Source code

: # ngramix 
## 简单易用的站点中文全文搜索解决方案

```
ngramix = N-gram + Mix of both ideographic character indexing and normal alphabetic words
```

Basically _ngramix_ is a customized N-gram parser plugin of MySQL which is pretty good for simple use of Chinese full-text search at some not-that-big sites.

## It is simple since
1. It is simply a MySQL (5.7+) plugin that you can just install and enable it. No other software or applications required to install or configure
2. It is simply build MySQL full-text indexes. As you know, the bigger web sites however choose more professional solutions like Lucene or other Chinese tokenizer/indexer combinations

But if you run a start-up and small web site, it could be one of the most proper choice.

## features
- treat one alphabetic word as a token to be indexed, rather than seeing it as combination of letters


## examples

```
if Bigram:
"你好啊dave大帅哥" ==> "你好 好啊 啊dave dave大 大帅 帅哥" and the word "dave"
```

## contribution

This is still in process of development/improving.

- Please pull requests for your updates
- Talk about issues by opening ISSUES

• • • •

- **Work item**
Search the listing above for the string "plugin" and copy each line that has it.

- **Written answer**
Basically _ngramix_ is a customized N-gram parser plugin of MySQL which is pretty good for simple use of Chinese full-text search at some not-that-big sites.
1. It is simply a MySQL (5.7+) plugin that you can just install and enable it. No other software or applications required to install or configure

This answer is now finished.